No hubo lágrimas de Cristiano en esta ocasión en el Kongresshaus de
Zúrich, las contuvo como pudo mostrando la emoción de ver reconocido su
enorme esfuerzo. Cómodo sobre el escenario, sintiendo el protagonismo de
los focos apuntándole tras cortar la pasada temporada el dominio de
Messi con cuatro balones consecutivos, acabó con su grito
característico. Un “uuuuhhhh” que desentonaba con su inmaculado traje
negro pero que reivindica su figura.
El protagonismo del Real Madrid se extendió en el Premio Puskas. Lo conquistó el zurdazo de James Rodríguez del Mundial de Brasil con Colombia ante Uruguay. Un gol que cambió su carrera. “Es para todo Colombia, solo tengo palabras de felicidad”

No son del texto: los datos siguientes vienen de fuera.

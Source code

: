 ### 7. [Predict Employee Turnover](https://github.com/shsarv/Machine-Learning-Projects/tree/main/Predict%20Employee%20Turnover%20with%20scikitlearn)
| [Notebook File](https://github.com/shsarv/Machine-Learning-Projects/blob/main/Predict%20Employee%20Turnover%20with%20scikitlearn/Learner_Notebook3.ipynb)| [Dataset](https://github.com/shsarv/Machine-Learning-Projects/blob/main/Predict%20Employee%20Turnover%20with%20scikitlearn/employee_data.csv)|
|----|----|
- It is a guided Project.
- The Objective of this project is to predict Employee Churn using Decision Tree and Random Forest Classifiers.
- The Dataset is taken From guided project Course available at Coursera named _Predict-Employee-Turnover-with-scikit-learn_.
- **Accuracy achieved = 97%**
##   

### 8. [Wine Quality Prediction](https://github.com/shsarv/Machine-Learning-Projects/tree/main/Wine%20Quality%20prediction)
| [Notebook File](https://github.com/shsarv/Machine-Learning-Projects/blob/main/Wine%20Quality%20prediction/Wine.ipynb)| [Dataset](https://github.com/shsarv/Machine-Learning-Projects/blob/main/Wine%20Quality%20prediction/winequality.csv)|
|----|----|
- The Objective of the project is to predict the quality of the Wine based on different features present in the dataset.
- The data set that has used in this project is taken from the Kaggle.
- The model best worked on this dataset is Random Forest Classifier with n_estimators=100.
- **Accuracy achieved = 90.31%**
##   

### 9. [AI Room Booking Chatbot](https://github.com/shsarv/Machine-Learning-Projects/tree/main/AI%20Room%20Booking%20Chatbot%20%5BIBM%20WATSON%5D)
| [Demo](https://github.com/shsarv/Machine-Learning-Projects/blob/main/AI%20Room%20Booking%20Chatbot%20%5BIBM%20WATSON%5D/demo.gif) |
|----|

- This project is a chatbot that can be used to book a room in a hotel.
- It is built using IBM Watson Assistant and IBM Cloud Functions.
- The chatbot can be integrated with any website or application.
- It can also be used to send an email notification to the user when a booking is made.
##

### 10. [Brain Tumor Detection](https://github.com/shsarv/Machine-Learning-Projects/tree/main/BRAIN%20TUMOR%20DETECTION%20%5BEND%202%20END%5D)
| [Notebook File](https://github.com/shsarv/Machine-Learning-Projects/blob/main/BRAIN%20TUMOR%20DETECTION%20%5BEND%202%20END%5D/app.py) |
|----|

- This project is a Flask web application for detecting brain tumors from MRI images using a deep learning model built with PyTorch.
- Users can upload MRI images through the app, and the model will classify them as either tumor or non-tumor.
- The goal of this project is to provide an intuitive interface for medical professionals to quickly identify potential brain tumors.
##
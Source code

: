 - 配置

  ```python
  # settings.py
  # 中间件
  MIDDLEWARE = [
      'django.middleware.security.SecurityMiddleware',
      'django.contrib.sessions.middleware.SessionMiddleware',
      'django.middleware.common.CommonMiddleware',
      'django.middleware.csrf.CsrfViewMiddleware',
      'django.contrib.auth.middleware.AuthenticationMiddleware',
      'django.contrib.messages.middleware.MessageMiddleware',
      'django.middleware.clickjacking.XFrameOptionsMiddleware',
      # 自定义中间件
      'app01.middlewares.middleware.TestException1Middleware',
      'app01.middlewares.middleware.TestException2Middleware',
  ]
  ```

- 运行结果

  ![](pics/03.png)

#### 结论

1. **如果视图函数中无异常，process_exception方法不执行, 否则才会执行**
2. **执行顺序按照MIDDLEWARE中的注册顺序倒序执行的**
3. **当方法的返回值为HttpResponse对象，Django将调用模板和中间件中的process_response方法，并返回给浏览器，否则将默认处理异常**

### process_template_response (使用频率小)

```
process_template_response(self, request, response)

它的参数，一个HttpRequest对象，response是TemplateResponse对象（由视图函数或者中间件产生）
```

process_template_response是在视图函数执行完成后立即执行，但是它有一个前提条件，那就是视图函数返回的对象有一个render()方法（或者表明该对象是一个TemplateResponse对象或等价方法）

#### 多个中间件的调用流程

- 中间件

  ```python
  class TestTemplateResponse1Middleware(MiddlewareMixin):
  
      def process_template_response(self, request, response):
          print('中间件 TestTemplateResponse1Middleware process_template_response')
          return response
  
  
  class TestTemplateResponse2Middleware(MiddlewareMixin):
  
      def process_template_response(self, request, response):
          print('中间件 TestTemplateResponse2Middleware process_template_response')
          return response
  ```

“Nunca pensé ganar tres veces este balón, ahora espero no quedarme
aquí. Espero llegar a los cuatro de Messi. Quiero pasar a la historia
del fútbol como el mejor”. Así es Cristiano, insaciable hasta en el
éxito, marcando un objetivo inalcanzable para cualquiera menos para un
jugador que vive por y para el fútbol. Se repitió la imagen de su hijo
subiendo al escenario, recibido con sonrisa pero sin las lágrimas que
marcaron la entrega de hace un año.
La caza al argentino es una de sus motivaciones diarias mientras se
convierte en leyenda. Iguala con tres a los holandeses Johan Cruyff
(1971, 1973, 1974) y Marco Van Basten (1988, 1989, 1992), al francés
Michel Platini (1982, 1983, 1983). Superando ampliamente en la votación a
sus rivales con un 37,66% de los votos, por un 15,76% de Messi y un
15,72% de Manuel Neuer.
No hay reconocimiento para los porteros, ni espacio para ello hasta
que no se entregue un galardón por línea del campo. El protagonismo
recae en los goleadores, más aún en la era de dos futbolistas de otra
dimensión. Messi y Cristiano dominan los últimos siete años. Van camino
de la década en otra dimensión.
El protagonismo de Messi se redujo este año. Deslumbró de nuevo en la
pasarela con su elección de traje de Dolce & Gabbana, un morado
brillante que llamó la atención en la imagen del once de gala. Más aún
lo hizo su seriedad cuando se proyectó el vídeo de Luis Enrique
elogiando sus virtudes.
Contrastó con la sonrisa pícara que le iluminó
cuando le tocó el turno a su amigo Aimar. Completaron el equipo ideal
Neuer, Sergio Ramos, Thiago Silva, David Luiz, Philipp Lahm, Toni Kroos,
Andrés Iniesta, Ángel Di Maria, Arjen Robben y Cristiano Ronaldo. La
figura de Messi adquirió relevancia cuando se supo que votó a Alejandro
Sabella, Guardiola y Mourinho como mejores entrenadores.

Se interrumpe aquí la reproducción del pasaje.